### Your task
Your answer should be a single number: how many lines of the material below contain "between".

### Working data
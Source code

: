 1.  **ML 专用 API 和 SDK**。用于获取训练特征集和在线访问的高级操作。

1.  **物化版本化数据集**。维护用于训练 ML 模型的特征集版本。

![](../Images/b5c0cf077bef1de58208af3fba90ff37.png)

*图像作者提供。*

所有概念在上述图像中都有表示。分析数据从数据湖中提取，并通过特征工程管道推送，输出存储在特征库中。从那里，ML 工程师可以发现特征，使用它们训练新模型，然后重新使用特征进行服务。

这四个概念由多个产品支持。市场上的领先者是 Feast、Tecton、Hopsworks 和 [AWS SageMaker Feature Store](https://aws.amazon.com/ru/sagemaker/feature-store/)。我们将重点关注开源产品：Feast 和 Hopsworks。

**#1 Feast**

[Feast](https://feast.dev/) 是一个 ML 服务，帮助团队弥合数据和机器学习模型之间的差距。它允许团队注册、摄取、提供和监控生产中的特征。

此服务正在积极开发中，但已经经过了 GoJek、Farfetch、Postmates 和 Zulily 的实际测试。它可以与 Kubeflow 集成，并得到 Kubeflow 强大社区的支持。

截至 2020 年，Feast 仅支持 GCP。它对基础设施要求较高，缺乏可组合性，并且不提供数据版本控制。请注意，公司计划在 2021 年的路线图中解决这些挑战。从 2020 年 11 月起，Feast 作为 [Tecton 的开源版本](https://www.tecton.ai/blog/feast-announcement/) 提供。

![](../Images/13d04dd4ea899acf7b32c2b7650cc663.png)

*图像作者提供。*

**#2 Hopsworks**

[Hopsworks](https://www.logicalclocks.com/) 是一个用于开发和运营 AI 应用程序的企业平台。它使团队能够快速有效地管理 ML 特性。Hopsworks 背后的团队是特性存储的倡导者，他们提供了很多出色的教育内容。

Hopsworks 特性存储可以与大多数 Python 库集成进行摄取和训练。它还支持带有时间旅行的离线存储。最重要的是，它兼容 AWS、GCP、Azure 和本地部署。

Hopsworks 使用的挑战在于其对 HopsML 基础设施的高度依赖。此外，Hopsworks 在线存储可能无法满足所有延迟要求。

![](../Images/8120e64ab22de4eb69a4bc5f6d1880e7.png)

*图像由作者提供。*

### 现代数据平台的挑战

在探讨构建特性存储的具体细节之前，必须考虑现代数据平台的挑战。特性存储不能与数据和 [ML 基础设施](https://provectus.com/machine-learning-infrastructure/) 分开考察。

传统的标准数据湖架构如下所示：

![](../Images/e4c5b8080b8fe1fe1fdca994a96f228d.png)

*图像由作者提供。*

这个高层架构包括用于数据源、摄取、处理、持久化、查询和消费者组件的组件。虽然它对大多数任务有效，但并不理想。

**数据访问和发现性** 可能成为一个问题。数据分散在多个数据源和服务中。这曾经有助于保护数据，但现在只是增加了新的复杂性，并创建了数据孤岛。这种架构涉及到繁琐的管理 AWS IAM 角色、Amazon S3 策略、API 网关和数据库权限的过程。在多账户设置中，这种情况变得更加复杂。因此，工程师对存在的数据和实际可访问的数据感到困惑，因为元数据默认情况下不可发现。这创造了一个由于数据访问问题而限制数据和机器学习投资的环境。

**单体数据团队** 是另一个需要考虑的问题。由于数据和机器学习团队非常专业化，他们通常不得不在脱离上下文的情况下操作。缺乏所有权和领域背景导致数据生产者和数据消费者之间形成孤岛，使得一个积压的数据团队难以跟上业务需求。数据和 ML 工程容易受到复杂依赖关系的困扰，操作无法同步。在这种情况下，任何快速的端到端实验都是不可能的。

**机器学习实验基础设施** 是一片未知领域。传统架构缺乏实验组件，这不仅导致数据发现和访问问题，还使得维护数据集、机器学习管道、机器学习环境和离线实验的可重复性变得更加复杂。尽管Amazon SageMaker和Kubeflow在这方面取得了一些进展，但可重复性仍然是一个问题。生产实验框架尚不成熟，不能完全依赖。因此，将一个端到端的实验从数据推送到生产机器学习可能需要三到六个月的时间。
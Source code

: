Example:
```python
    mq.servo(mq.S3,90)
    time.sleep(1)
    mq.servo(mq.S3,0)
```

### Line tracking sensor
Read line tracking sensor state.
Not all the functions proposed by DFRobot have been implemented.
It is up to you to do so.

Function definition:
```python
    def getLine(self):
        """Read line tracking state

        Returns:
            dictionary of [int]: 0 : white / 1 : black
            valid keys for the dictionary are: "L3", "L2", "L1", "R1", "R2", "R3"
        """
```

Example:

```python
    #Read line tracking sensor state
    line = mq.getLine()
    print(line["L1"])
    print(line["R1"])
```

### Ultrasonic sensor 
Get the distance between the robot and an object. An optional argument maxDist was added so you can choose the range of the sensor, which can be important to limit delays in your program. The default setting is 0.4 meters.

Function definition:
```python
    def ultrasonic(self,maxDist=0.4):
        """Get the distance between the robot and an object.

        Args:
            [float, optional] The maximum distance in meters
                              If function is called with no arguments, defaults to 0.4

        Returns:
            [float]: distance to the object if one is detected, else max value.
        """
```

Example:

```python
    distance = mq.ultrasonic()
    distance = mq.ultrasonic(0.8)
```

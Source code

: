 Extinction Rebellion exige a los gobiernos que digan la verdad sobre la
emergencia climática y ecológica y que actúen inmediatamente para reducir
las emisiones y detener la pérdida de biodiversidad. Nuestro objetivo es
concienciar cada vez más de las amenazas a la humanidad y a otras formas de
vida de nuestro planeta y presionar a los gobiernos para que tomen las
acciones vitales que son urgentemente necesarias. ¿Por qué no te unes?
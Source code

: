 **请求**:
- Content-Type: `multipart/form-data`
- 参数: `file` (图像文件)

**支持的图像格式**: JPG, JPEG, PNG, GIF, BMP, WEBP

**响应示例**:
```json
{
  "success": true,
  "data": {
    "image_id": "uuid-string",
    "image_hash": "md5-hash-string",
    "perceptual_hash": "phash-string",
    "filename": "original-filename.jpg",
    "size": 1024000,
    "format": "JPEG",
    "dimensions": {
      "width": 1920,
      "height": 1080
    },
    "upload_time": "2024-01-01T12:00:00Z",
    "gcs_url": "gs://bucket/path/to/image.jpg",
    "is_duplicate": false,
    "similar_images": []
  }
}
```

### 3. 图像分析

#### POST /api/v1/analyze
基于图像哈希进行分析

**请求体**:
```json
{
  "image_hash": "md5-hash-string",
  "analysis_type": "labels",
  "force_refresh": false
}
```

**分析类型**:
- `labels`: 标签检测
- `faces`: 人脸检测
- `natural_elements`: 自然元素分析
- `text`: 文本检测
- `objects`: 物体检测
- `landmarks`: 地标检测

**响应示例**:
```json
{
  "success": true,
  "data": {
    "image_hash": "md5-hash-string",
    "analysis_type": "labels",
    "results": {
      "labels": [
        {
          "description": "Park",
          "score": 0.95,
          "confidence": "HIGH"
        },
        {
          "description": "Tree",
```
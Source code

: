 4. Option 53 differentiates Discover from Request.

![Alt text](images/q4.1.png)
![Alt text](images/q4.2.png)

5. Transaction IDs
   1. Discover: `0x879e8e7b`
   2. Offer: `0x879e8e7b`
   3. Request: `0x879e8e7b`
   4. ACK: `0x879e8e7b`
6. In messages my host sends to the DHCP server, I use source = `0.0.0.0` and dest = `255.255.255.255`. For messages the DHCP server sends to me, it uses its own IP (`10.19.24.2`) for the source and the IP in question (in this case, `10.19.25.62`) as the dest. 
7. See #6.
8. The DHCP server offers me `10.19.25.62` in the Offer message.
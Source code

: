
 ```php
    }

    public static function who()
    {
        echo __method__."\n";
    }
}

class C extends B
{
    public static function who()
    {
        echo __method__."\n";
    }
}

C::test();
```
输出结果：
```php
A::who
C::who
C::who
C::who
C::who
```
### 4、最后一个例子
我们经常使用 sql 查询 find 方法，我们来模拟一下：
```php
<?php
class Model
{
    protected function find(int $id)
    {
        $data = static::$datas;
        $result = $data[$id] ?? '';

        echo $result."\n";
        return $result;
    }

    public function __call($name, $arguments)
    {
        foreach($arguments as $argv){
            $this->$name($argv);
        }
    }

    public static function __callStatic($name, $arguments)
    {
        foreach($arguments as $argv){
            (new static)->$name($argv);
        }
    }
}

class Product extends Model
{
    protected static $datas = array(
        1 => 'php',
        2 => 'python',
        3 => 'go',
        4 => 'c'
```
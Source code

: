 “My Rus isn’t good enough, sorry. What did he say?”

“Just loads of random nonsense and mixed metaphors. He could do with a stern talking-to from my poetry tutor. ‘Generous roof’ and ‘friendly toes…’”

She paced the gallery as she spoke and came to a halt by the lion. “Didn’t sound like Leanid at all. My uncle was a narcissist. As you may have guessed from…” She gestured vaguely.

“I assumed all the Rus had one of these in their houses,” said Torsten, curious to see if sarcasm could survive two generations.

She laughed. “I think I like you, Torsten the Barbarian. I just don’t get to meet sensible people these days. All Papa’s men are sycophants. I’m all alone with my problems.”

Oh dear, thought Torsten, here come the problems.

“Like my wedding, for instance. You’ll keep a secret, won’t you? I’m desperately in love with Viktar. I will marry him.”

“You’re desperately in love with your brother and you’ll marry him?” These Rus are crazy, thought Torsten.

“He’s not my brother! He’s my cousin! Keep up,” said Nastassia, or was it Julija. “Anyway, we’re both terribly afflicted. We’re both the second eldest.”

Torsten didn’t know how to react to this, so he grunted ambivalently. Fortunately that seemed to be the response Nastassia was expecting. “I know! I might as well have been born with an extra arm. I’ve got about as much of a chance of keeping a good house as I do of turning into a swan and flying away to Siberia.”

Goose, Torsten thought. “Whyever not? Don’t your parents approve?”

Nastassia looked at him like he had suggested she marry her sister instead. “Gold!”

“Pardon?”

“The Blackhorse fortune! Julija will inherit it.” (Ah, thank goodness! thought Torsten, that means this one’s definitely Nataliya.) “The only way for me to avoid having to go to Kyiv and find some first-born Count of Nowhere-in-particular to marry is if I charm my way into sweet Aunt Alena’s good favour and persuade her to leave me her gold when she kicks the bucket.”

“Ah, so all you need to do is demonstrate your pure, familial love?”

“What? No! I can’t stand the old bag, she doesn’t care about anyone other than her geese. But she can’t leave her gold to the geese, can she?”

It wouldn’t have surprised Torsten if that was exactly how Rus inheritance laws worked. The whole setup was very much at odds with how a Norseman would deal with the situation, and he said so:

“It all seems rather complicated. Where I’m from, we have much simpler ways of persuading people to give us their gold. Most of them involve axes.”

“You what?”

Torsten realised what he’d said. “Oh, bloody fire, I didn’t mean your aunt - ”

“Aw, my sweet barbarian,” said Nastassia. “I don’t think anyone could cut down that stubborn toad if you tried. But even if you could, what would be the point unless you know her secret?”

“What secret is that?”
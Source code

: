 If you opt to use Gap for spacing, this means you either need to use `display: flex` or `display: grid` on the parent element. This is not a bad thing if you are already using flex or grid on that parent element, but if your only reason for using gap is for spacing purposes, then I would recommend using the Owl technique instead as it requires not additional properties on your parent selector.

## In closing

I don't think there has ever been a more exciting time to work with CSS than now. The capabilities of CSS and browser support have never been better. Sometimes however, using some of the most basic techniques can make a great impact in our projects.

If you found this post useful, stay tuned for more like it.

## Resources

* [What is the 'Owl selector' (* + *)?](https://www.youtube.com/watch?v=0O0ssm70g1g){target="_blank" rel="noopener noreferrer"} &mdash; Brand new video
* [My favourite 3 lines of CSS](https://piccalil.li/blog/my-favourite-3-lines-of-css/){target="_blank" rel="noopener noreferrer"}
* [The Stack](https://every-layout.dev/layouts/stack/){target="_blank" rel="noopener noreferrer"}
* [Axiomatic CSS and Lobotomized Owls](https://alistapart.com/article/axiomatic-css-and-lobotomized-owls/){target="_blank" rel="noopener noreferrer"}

### Your solution
2